**TRY IT:** Transcribe the data that follows, exactly and in full.

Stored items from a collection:
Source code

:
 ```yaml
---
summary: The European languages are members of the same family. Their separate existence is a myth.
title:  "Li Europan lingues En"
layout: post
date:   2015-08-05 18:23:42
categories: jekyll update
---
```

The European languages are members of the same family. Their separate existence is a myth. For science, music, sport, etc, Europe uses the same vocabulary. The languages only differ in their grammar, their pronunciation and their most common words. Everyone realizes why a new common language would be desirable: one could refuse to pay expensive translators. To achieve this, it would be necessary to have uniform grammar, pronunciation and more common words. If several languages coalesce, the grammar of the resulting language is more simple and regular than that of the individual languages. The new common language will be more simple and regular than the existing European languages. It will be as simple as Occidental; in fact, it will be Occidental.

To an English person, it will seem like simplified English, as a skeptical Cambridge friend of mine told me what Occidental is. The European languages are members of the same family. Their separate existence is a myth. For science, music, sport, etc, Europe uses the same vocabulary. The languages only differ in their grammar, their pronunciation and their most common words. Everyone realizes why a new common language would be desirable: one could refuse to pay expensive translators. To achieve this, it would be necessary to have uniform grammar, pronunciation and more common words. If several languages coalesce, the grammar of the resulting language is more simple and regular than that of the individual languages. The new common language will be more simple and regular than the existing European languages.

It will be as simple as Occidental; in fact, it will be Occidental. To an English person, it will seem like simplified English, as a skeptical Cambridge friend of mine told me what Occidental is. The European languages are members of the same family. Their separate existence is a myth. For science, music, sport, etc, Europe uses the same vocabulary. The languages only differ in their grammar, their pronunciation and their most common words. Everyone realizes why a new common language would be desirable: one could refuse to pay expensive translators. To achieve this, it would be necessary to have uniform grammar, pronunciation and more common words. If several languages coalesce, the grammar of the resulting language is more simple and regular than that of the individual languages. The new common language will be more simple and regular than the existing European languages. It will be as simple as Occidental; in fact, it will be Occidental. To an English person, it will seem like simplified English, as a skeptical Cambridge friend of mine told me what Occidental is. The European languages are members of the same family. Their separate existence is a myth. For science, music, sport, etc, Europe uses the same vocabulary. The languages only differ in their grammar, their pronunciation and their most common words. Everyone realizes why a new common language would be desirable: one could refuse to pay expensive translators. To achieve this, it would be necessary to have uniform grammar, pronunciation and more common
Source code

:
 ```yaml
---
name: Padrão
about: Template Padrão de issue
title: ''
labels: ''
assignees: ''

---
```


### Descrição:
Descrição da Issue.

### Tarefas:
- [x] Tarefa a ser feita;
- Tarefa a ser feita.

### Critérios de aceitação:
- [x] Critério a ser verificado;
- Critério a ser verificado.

**RESPONSE AREA:**
Source code

:
 ```yaml
---
summary: The European languages are members of the same family. Their separate existence is a myth.
title:  "Li Europan lingues En"
layout: post
date:   2015-08-05 18:23:42
categories: jekyll update
---
```

The European languages are members of the same family. Their separate existence is a myth. For science, music, sport, etc, Europe uses the same vocabulary. The languages only differ in their grammar, their pronunciation and their most common words. Everyone realizes why a new common language would be desirable: one could refuse to pay expensive translators. To achieve this, it would be necessary to have uniform grammar, pronunciation and more common words. If several languages coalesce, the grammar of the resulting language is more simple and regular than that of the individual languages. The new common language will be more simple and regular than the existing European languages. It will be as simple as Occidental; in fact, it will be Occidental.

To an English person, it will seem like simplified English, as a skeptical Cambridge friend of mine told me what Occidental is. The European languages are members of the same family. Their separate existence is a myth. For science, music, sport, etc, Europe uses the same vocabulary. The languages only differ in their grammar, their pronunciation and their most common words. Everyone realizes why a new common language would be desirable: one could refuse to pay expensive translators. To achieve this, it would be necessary to have uniform grammar, pronunciation and more common words. If several languages coalesce, the grammar of the resulting language is more simple and regular than that of the individual languages. The new common language will be more simple and regular than the existing European languages.

It will be as simple as Occidental; in fact, it will be Occidental. To an English person, it will seem like simplified English, as a skeptical Cambridge friend of mine told me what Occidental is. The European languages are members of the same family. Their separate existence is a myth. For science, music, sport, etc, Europe uses the same vocabulary. The languages only differ in their grammar, their pronunciation and their most common words. Everyone realizes why a new common language would be desirable: one could refuse to pay expensive translators. To achieve this, it would be necessary to have uniform grammar, pronunciation and more common words. If several languages coalesce, the grammar of the resulting language is more simple and regular than that of the individual languages. The new common language will be more simple and regular than the existing European languages. It will be as simple as Occidental; in fact, it will be Occidental. To an English person, it will seem like simplified English, as a skeptical Cambridge friend of mine told me what Occidental is. The European languages are members of the same family. Their separate existence is a myth. For science, music, sport, etc, Europe uses the same vocabulary. The languages only differ in their grammar, their pronunciation and their most common words. Everyone realizes why a new common language would be desirable: one could refuse to pay expensive translators. To achieve this, it would be necessary to have uniform grammar, pronunciation and more common
Source code

:
 ```yaml
---
name: Padrão
about: Template Padrão de issue
title: ''
labels: ''
assignees: ''

---
```


### Descrição:
Descrição da Issue.

### Tarefas:
- [x] Tarefa a ser feita;
- Tarefa a ser feita.

### Critérios de aceitação:
- [x] Critério a ser verificado;
- Critério a ser verificado.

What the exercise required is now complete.